(DATA PROVIDED)

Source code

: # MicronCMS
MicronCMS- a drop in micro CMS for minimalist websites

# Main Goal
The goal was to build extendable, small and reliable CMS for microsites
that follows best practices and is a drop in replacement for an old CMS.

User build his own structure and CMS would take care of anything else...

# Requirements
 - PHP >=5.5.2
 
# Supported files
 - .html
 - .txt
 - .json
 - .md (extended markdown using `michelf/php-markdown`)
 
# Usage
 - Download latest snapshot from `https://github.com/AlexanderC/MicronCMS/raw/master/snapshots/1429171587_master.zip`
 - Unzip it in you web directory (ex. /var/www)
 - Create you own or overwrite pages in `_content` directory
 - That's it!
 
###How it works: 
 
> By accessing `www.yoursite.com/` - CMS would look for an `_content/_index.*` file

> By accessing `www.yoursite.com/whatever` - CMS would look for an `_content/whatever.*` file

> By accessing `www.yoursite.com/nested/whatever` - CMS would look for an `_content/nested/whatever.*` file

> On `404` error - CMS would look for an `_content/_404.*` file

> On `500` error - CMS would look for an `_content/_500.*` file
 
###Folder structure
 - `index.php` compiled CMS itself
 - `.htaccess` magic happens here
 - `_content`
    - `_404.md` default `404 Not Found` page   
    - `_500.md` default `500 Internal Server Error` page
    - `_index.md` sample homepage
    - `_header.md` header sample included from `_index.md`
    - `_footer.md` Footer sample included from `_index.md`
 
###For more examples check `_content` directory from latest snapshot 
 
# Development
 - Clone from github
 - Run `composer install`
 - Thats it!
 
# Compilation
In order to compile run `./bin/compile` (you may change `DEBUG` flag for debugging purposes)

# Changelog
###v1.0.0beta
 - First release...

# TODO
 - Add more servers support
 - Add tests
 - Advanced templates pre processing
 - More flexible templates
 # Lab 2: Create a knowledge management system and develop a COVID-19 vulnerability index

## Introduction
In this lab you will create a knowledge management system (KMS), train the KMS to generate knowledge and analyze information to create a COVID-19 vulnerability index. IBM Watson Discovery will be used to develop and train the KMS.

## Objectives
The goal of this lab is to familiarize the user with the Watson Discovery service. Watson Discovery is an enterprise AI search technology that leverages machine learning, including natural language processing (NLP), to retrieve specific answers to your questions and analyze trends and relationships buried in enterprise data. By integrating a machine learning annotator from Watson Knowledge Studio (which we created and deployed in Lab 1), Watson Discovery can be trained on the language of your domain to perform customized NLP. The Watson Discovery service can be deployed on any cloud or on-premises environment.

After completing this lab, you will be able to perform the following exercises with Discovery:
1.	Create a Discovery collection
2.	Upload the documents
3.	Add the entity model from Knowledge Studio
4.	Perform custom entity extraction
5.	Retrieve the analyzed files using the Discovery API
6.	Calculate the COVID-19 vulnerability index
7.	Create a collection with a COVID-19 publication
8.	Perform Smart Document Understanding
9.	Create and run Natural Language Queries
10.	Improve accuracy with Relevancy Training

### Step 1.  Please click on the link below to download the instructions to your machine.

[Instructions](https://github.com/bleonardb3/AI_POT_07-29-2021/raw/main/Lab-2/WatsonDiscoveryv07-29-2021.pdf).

(End DATA PROVIDED)

→ **EXERCISE DETAILS**:
Could you write out all of the entries precisely as they stand?

→ **TASK OUTPUT**:
Source code

: # MicronCMS
MicronCMS- a drop in micro CMS for minimalist websites

# Main Goal
The goal was to build extendable, small and reliable CMS for microsites
that follows best practices and is a drop in replacement for an old CMS.

User build his own structure and CMS would take care of anything else...

# Requirements
 - PHP >=5.5.2
 
# Supported files
 - .html
 - .txt
 - .json
 - .md (extended markdown using `michelf/php-markdown`)
 
# Usage
 - Download latest snapshot from `https://github.com/AlexanderC/MicronCMS/raw/master/snapshots/1429171587_master.zip`
 - Unzip it in you web directory (ex. /var/www)
 - Create you own or overwrite pages in `_content` directory
 - That's it!
 
###How it works: 
 
> By accessing `www.yoursite.com/` - CMS would look for an `_content/_index.*` file

> By accessing `www.yoursite.com/whatever` - CMS would look for an `_content/whatever.*` file

> By accessing `www.yoursite.com/nested/whatever` - CMS would look for an `_content/nested/whatever.*` file

> On `404` error - CMS would look for an `_content/_404.*` file

> On `500` error - CMS would look for an `_content/_500.*` file
 
###Folder structure
 - `index.php` compiled CMS itself
 - `.htaccess` magic happens here
 - `_content`
    - `_404.md` default `404 Not Found` page   
    - `_500.md` default `500 Internal Server Error` page
    - `_index.md` sample homepage
    - `_header.md` header sample included from `_index.md`
    - `_footer.md` Footer sample included from `_index.md`
 
###For more examples check `_content` directory from latest snapshot 
 
# Development
 - Clone from github
 - Run `composer install`
 - Thats it!
 
# Compilation
In order to compile run `./bin/compile` (you may change `DEBUG` flag for debugging purposes)

# Changelog
###v1.0.0beta
 - First release...

# TODO
 - Add more servers support
 - Add tests
 - Advanced templates pre processing
 - More flexible templates
 # Lab 2: Create a knowledge management system and develop a COVID-19 vulnerability index

## Introduction
In this lab you will create a knowledge management system (KMS), train the KMS to generate knowledge and analyze information to create a COVID-19 vulnerability index. IBM Watson Discovery will be used to develop and train the KMS.

## Objectives
The goal of this lab is to familiarize the user with the Watson Discovery service. Watson Discovery is an enterprise AI search technology that leverages machine learning, including natural language processing (NLP), to retrieve specific answers to your questions and analyze trends and relationships buried in enterprise data. By integrating a machine learning annotator from Watson Knowledge Studio (which we created and deployed in Lab 1), Watson Discovery can be trained on the language of your domain to perform customized NLP. The Watson Discovery service can be deployed on any cloud or on-premises environment.

After completing this lab, you will be able to perform the following exercises with Discovery:
1.	Create a Discovery collection
2.	Upload the documents
3.	Add the entity model from Knowledge Studio
4.	Perform custom entity extraction
5.	Retrieve the analyzed files using the Discovery API
6.	Calculate the COVID-19 vulnerability index
7.	Create a collection with a COVID-19 publication
8.	Perform Smart Document Understanding
9.	Create and run Natural Language Queries
10.	Improve accuracy with Relevancy Training

### Step 1.  Please click on the link below to download the instructions to your machine.

[Instructions](https://github.com/bleonardb3/AI_POT_07-29-2021/raw/main/Lab-2/WatsonDiscoveryv07-29-2021.pdf).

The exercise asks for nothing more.